Lexipedia

Roux Paul-André · Nationalrat · 2011-05-31

Roux Paul-André · Nationalrat · Wallis · Fraktion CVP/EVP/glp · 2011-05-31

Wortprotokoll

L'initiative parlementaire Nidegger demande de modifier la Constitution à son article 13 dans le but de renforcer la protection de la sphère privée. Il part - avec raison - d'un constat, à savoir que sous la pression conjuguée des nouvelles technologies et de la prolifération des accords internationaux, on assiste depuis quelques années à une érosion inquiétante de la protection accordée à la sphère privée en Suisse. Il fait référence en cela aux récentes attaques fiscales qu'ont lancées des Etats étrangers concurrents contre la place financière suisse.

Pour la majorité de la commission - dont je ne fais pas partie -, la nouvelle formulation proposée n'apporte ni modification matérielle de la portée du droit au respect de la sphère privée, ni amélioration rédactionnelle de la disposition. La majorité de la commission estime que les vraies questions doivent se poser lors de la rédaction des lois et que c'est là qu'il faut être attentif à se conformer à la Constitution. Le Parlement pourra d'ailleurs mener une réflexion sur ce sujet si une révision de la législation sur la protection des données s'impose. Ensuite, les différends fiscaux, notamment avec les Etats-Unis, ne sauraient à eux seuls justifier une modification de l'article 13 de la Constitution.
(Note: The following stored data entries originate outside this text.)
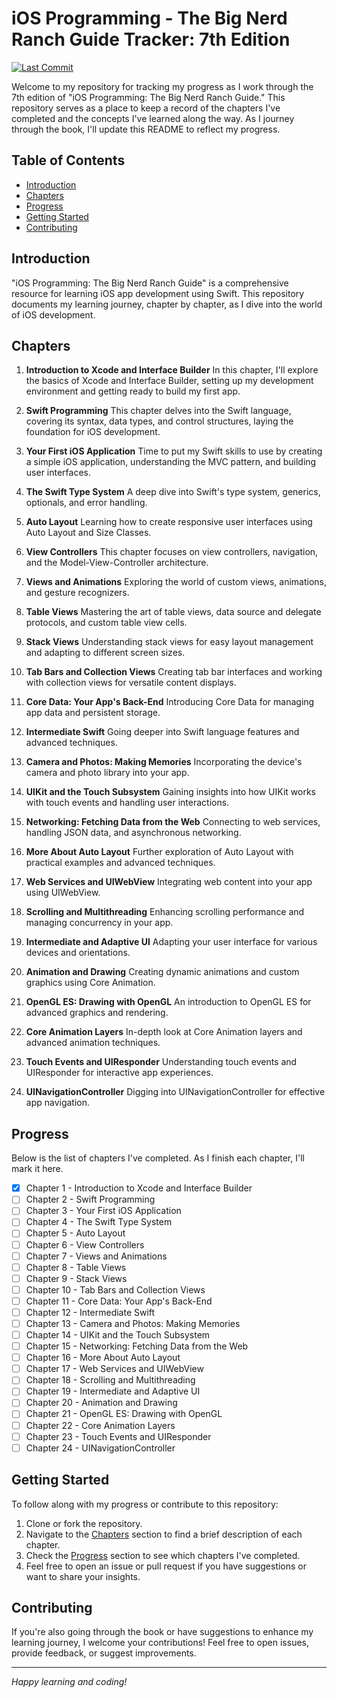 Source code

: # iOS Programming - The Big Nerd Ranch Guide Tracker: 7th Edition

[![Last Commit](https://img.shields.io/github/last-commit/Brynner03/iOS-Programming---The-Big-Nerd-Ranch-Guide)](https://github.com/Brynner03/iOS-Programming---The-Big-Nerd-Ranch-Guide/commits/main)

Welcome to my repository for tracking my progress as I work through the 7th edition of "iOS Programming: The Big Nerd Ranch Guide." This repository serves as a place to keep a record of the chapters I've completed and the concepts I've learned along the way. As I journey through the book, I'll update this README to reflect my progress.

## Table of Contents

- [Introduction](#introduction)
- [Chapters](#chapters)
- [Progress](#progress)
- [Getting Started](#getting-started)
- [Contributing](#contributing)

## Introduction

"iOS Programming: The Big Nerd Ranch Guide" is a comprehensive resource for learning iOS app development using Swift. This repository documents my learning journey, chapter by chapter, as I dive into the world of iOS development.

## Chapters

1. **Introduction to Xcode and Interface Builder**
   In this chapter, I'll explore the basics of Xcode and Interface Builder, setting up my development environment and getting ready to build my first app.

2. **Swift Programming**
   This chapter delves into the Swift language, covering its syntax, data types, and control structures, laying the foundation for iOS development.

3. **Your First iOS Application**
   Time to put my Swift skills to use by creating a simple iOS application, understanding the MVC pattern, and building user interfaces.

4. **The Swift Type System**
   A deep dive into Swift's type system, generics, optionals, and error handling.

5. **Auto Layout**
   Learning how to create responsive user interfaces using Auto Layout and Size Classes.

6. **View Controllers**
   This chapter focuses on view controllers, navigation, and the Model-View-Controller architecture.

7. **Views and Animations**
   Exploring the world of custom views, animations, and gesture recognizers.

8. **Table Views**
   Mastering the art of table views, data source and delegate protocols, and custom table view cells.

9. **Stack Views**
   Understanding stack views for easy layout management and adapting to different screen sizes.

10. **Tab Bars and Collection Views**
    Creating tab bar interfaces and working with collection views for versatile content displays.

11. **Core Data: Your App's Back-End**
    Introducing Core Data for managing app data and persistent storage.

12. **Intermediate Swift**
    Going deeper into Swift language features and advanced techniques.

13. **Camera and Photos: Making Memories**
    Incorporating the device's camera and photo library into your app.

14. **UIKit and the Touch Subsystem**
    Gaining insights into how UIKit works with touch events and handling user interactions.

15. **Networking: Fetching Data from the Web**
    Connecting to web services, handling JSON data, and asynchronous networking.

16. **More About Auto Layout**
    Further exploration of Auto Layout with practical examples and advanced techniques.

17. **Web Services and UIWebView**
    Integrating web content into your app using UIWebView.

18. **Scrolling and Multithreading**
    Enhancing scrolling performance and managing concurrency in your app.

19. **Intermediate and Adaptive UI**
    Adapting your user interface for various devices and orientations.

20. **Animation and Drawing**
    Creating dynamic animations and custom graphics using Core Animation.

21. **OpenGL ES: Drawing with OpenGL**
    An introduction to OpenGL ES for advanced graphics and rendering.

22. **Core Animation Layers**
    In-depth look at Core Animation layers and advanced animation techniques.

23. **Touch Events and UIResponder**
    Understanding touch events and UIResponder for interactive app experiences.

24. **UINavigationController**
    Digging into UINavigationController for effective app navigation.

## Progress

Below is the list of chapters I've completed. As I finish each chapter, I'll mark it here.

- [x] Chapter 1 - Introduction to Xcode and Interface Builder
- [ ] Chapter 2 - Swift Programming
- [ ] Chapter 3 - Your First iOS Application
- [ ] Chapter 4 - The Swift Type System
- [ ] Chapter 5 - Auto Layout
- [ ] Chapter 6 - View Controllers
- [ ] Chapter 7 - Views and Animations
- [ ] Chapter 8 - Table Views
- [ ] Chapter 9 - Stack Views
- [ ] Chapter 10 - Tab Bars and Collection Views
- [ ] Chapter 11 - Core Data: Your App's Back-End
- [ ] Chapter 12 - Intermediate Swift
- [ ] Chapter 13 - Camera and Photos: Making Memories
- [ ] Chapter 14 - UIKit and the Touch Subsystem
- [ ] Chapter 15 - Networking: Fetching Data from the Web
- [ ] Chapter 16 - More About Auto Layout
- [ ] Chapter 17 - Web Services and UIWebView
- [ ] Chapter 18 - Scrolling and Multithreading
- [ ] Chapter 19 - Intermediate and Adaptive UI
- [ ] Chapter 20 - Animation and Drawing
- [ ] Chapter 21 - OpenGL ES: Drawing with OpenGL
- [ ] Chapter 22 - Core Animation Layers
- [ ] Chapter 23 - Touch Events and UIResponder
- [ ] Chapter 24 - UINavigationController

<!-- Update the list above as you complete more chapters -->

## Getting Started

To follow along with my progress or contribute to this repository:

1. Clone or fork the repository.
2. Navigate to the [Chapters](#chapters) section to find a brief description of each chapter.
3. Check the [Progress](#progress) section to see which chapters I've completed.
4. Feel free to open an issue or pull request if you have suggestions or want to share your insights.

## Contributing

If you're also going through the book or have suggestions to enhance my learning journey, I welcome your contributions! Feel free to open issues, provide feedback, or suggest improvements.

---

*Happy learning and coding!*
En outre, le nouvel alinéa 3 proposé est problématique. Il prévoit l'obligation générale d'obtenir une décision judiciaire pour toute transmission ou utilisation de données personnelles. Cette règle rendrait beaucoup plus difficile la collaboration entre les différents services de l'Etat - à l'intérieur du pays - et remettrait en question les collaborations existant actuellement entre les Etats, mettant sans doute la Suisse dans l'impossibilité de s'acquitter de ses obligations internationales.

Il n'empêche qu'une minorité importante estime que la forte évolution des nouvelles technologies et les récents différends fiscaux présentent un défi considérable pour la protection de la sphère privée, d'où la nécessité de renforcer cette disposition constitutionnelle.

Par 14 voix contre 11 - dont la mienne -, la commission vous propose de ne pas donner suite à cette initiative.